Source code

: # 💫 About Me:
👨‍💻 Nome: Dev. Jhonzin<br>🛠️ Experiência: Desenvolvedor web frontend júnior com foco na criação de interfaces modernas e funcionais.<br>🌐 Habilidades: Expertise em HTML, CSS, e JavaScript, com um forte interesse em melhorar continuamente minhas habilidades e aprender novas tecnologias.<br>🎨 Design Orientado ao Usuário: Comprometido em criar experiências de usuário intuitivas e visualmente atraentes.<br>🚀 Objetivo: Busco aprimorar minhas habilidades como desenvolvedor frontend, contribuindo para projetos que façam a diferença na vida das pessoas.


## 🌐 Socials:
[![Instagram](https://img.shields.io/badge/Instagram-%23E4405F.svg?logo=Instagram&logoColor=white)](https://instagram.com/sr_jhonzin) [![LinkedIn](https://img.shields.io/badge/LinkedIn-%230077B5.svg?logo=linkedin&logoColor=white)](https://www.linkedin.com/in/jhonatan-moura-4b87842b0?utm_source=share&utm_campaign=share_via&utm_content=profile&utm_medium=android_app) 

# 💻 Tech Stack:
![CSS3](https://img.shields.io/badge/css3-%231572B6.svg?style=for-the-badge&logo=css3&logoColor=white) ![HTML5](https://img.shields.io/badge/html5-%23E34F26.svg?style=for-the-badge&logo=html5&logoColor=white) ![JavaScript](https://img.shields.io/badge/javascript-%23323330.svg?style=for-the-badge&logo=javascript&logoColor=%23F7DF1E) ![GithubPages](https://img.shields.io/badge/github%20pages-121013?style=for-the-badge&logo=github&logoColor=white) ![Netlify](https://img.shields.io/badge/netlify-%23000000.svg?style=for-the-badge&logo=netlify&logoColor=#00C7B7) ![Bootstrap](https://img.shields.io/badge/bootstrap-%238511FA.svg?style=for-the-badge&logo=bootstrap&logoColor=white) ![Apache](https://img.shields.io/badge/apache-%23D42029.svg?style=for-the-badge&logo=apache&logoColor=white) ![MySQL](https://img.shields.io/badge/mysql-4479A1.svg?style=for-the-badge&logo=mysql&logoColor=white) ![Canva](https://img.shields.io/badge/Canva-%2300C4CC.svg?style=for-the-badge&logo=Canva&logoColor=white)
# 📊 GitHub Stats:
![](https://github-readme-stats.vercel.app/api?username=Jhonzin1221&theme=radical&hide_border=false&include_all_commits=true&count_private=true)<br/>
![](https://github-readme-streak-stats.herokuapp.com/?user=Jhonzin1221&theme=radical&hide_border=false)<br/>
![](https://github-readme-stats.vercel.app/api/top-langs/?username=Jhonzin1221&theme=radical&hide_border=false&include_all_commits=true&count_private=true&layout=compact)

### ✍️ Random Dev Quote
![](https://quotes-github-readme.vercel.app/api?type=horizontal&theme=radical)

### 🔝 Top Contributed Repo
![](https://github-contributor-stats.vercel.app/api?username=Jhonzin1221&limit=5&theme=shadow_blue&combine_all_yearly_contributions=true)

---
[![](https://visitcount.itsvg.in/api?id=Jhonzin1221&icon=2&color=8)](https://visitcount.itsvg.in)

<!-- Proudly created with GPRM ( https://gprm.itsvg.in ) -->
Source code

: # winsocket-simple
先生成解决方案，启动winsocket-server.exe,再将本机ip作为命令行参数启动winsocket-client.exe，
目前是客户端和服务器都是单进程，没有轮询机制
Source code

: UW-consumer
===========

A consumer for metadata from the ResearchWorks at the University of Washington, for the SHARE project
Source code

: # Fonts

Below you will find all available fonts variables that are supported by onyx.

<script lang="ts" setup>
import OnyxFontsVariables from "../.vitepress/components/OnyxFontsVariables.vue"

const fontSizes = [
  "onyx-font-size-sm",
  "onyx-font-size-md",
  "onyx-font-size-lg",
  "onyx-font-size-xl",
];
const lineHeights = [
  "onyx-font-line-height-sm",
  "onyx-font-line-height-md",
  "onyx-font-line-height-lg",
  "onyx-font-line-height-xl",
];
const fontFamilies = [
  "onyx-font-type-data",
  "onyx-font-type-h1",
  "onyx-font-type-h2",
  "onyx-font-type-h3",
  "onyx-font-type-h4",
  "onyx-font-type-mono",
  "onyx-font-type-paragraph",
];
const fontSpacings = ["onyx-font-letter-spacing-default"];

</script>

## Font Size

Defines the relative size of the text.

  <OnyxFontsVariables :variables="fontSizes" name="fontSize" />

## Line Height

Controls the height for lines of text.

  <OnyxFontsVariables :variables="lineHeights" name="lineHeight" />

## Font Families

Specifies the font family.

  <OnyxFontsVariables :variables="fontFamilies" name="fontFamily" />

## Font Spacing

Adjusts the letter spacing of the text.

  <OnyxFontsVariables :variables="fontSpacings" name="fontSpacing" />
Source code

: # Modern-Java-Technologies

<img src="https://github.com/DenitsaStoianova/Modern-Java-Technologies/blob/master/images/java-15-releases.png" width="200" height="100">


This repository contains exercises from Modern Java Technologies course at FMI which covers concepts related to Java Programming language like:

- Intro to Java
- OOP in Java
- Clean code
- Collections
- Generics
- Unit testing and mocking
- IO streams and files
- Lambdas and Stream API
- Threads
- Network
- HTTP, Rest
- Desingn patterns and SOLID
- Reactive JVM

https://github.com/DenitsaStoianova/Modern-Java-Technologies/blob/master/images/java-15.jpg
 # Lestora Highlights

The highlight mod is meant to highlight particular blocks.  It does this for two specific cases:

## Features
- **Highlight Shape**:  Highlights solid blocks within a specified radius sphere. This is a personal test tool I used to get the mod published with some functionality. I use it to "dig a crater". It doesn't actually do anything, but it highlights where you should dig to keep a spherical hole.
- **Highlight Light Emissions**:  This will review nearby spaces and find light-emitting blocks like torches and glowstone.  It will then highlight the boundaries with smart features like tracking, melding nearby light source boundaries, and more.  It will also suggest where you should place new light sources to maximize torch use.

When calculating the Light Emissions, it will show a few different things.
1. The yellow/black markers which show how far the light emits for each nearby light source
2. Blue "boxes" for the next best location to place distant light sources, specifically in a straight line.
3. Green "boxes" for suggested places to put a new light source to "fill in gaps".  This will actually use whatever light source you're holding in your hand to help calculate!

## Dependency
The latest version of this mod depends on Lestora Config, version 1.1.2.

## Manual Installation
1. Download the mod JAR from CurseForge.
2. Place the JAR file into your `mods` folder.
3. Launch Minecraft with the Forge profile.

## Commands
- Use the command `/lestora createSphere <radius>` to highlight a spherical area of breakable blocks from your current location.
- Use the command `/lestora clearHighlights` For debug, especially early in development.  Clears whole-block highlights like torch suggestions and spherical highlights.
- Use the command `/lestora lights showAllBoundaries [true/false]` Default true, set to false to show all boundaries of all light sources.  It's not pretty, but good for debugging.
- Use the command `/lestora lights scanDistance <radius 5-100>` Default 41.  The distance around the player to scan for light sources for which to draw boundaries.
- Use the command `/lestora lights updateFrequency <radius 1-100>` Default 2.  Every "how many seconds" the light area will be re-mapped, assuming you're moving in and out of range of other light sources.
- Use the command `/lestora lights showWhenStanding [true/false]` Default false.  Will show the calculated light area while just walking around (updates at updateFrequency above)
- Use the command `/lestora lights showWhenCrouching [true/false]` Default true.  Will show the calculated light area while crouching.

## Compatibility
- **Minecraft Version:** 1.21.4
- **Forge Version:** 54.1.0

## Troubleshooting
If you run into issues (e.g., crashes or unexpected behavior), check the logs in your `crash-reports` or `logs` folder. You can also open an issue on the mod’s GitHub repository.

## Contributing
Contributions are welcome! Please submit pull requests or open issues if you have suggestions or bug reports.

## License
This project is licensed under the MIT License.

****

- Exercise aim
Every record above is to be transcribed exactly as written.

- Answer
Source code

: # 💫 About Me:
👨‍💻 Nome: Dev. Jhonzin<br>🛠️ Experiência: Desenvolvedor web frontend júnior com foco na criação de interfaces modernas e funcionais.<br>🌐 Habilidades: Expertise em HTML, CSS, e JavaScript, com um forte interesse em melhorar continuamente minhas habilidades e aprender novas tecnologias.<br>🎨 Design Orientado ao Usuário: Comprometido em criar experiências de usuário intuitivas e visualmente atraentes.<br>🚀 Objetivo: Busco aprimorar minhas habilidades como desenvolvedor frontend, contribuindo para projetos que façam a diferença na vida das pessoas.


## 🌐 Socials:
[![Instagram](https://img.shields.io/badge/Instagram-%23E4405F.svg?logo=Instagram&logoColor=white)](https://instagram.com/sr_jhonzin) [![LinkedIn](https://img.shields.io/badge/LinkedIn-%230077B5.svg?logo=linkedin&logoColor=white)](https://www.linkedin.com/in/jhonatan-moura-4b87842b0?utm_source=share&utm_campaign=share_via&utm_content=profile&utm_medium=android_app) 

# 💻 Tech Stack:
![CSS3](https://img.shields.io/badge/css3-%231572B6.svg?style=for-the-badge&logo=css3&logoColor=white) ![HTML5](https://img.shields.io/badge/html5-%23E34F26.svg?style=for-the-badge&logo=html5&logoColor=white) ![JavaScript](https://img.shields.io/badge/javascript-%23323330.svg?style=for-the-badge&logo=javascript&logoColor=%23F7DF1E) ![GithubPages](https://img.shields.io/badge/github%20pages-121013?style=for-the-badge&logo=github&logoColor=white) ![Netlify](https://img.shields.io/badge/netlify-%23000000.svg?style=for-the-badge&logo=netlify&logoColor=#00C7B7) ![Bootstrap](https://img.shields.io/badge/bootstrap-%238511FA.svg?style=for-the-badge&logo=bootstrap&logoColor=white) ![Apache](https://img.shields.io/badge/apache-%23D42029.svg?style=for-the-badge&logo=apache&logoColor=white) ![MySQL](https://img.shields.io/badge/mysql-4479A1.svg?style=for-the-badge&logo=mysql&logoColor=white) ![Canva](https://img.shields.io/badge/Canva-%2300C4CC.svg?style=for-the-badge&logo=Canva&logoColor=white)
# 📊 GitHub Stats:
![](https://github-readme-stats.vercel.app/api?username=Jhonzin1221&theme=radical&hide_border=false&include_all_commits=true&count_private=true)<br/>
![](https://github-readme-streak-stats.herokuapp.com/?user=Jhonzin1221&theme=radical&hide_border=false)<br/>
![](https://github-readme-stats.vercel.app/api/top-langs/?username=Jhonzin1221&theme=radical&hide_border=false&include_all_commits=true&count_private=true&layout=compact)

### ✍️ Random Dev Quote
![](https://quotes-github-readme.vercel.app/api?type=horizontal&theme=radical)

### 🔝 Top Contributed Repo
![](https://github-contributor-stats.vercel.app/api?username=Jhonzin1221&limit=5&theme=shadow_blue&combine_all_yearly_contributions=true)

---
[![](https://visitcount.itsvg.in/api?id=Jhonzin1221&icon=2&color=8)](https://visitcount.itsvg.in)

<!-- Proudly created with GPRM ( https://gprm.itsvg.in ) -->
Source code

: # winsocket-simple
先生成解决方案，启动winsocket-server.exe,再将本机ip作为命令行参数启动winsocket-client.exe，
目前是客户端和服务器都是单进程，没有轮询机制
Source code

: UW-consumer
===========

A consumer for metadata from the ResearchWorks at the University of Washington, for the SHARE project
Source code

: # Fonts

Below you will find all available fonts variables that are supported by onyx.

<script lang="ts" setup>
import OnyxFontsVariables from "../.vitepress/components/OnyxFontsVariables.vue"

const fontSizes = [
  "onyx-font-size-sm",
  "onyx-font-size-md",
  "onyx-font-size-lg",
  "onyx-font-size-xl",
];
const lineHeights = [
  "onyx-font-line-height-sm",
  "onyx-font-line-height-md",
  "onyx-font-line-height-lg",
  "onyx-font-line-height-xl",
];
const fontFamilies = [
  "onyx-font-type-data",
  "onyx-font-type-h1",
  "onyx-font-type-h2",
  "onyx-font-type-h3",
  "onyx-font-type-h4",
  "onyx-font-type-mono",
  "onyx-font-type-paragraph",
];
const fontSpacings = ["onyx-font-letter-spacing-default"];

</script>

## Font Size

Defines the relative size of the text.

  <OnyxFontsVariables :variables="fontSizes" name="fontSize" />

## Line Height

Controls the height for lines of text.

  <OnyxFontsVariables :variables="lineHeights" name="lineHeight" />

## Font Families

Specifies the font family.

  <OnyxFontsVariables :variables="fontFamilies" name="fontFamily" />

## Font Spacing

Adjusts the letter spacing of the text.

  <OnyxFontsVariables :variables="fontSpacings" name="fontSpacing" />
Source code

: # Modern-Java-Technologies

<img src="https://github.com/DenitsaStoianova/Modern-Java-Technologies/blob/master/images/java-15-releases.png" width="200" height="100">


This repository contains exercises from Modern Java Technologies course at FMI which covers concepts related to Java Programming language like:

- Intro to Java
- OOP in Java
- Clean code
- Collections
- Generics
- Unit testing and mocking
- IO streams and files
- Lambdas and Stream API
- Threads
- Network
- HTTP, Rest
- Desingn patterns and SOLID
- Reactive JVM

https://github.com/DenitsaStoianova/Modern-Java-Technologies/blob/master/images/java-15.jpg
 # Lestora Highlights

The highlight mod is meant to highlight particular blocks.  It does this for two specific cases:

## Features
- **Highlight Shape**:  Highlights solid blocks within a specified radius sphere. This is a personal test tool I used to get the mod published with some functionality. I use it to "dig a crater". It doesn't actually do anything, but it highlights where you should dig to keep a spherical hole.
- **Highlight Light Emissions**:  This will review nearby spaces and find light-emitting blocks like torches and glowstone.  It will then highlight the boundaries with smart features like tracking, melding nearby light source boundaries, and more.  It will also suggest where you should place new light sources to maximize torch use.

When calculating the Light Emissions, it will show a few different things.
1. The yellow/black markers which show how far the light emits for each nearby light source
2. Blue "boxes" for the next best location to place distant light sources, specifically in a straight line.
3. Green "boxes" for suggested places to put a new light source to "fill in gaps".  This will actually use whatever light source you're holding in your hand to help calculate!

## Dependency
The latest version of this mod depends on Lestora Config, version 1.1.2.

## Manual Installation
1. Download the mod JAR from CurseForge.
2. Place the JAR file into your `mods` folder.
3. Launch Minecraft with the Forge profile.

## Commands
- Use the command `/lestora createSphere <radius>` to highlight a spherical area of breakable blocks from your current location.
- Use the command `/lestora clearHighlights` For debug, especially early in development.  Clears whole-block highlights like torch suggestions and spherical highlights.
- Use the command `/lestora lights showAllBoundaries [true/false]` Default true, set to false to show all boundaries of all light sources.  It's not pretty, but good for debugging.
- Use the command `/lestora lights scanDistance <radius 5-100>` Default 41.  The distance around the player to scan for light sources for which to draw boundaries.
- Use the command `/lestora lights updateFrequency <radius 1-100>` Default 2.  Every "how many seconds" the light area will be re-mapped, assuming you're moving in and out of range of other light sources.
- Use the command `/lestora lights showWhenStanding [true/false]` Default false.  Will show the calculated light area while just walking around (updates at updateFrequency above)
- Use the command `/lestora lights showWhenCrouching [true/false]` Default true.  Will show the calculated light area while crouching.

## Compatibility
- **Minecraft Version:** 1.21.4
- **Forge Version:** 54.1.0

## Troubleshooting
If you run into issues (e.g., crashes or unexpected behavior), check the logs in your `crash-reports` or `logs` folder. You can also open an issue on the mod’s GitHub repository.

## Contributing
Contributions are welcome! Please submit pull requests or open issues if you have suggestions or bug reports.

## License
This project is licensed under the MIT License.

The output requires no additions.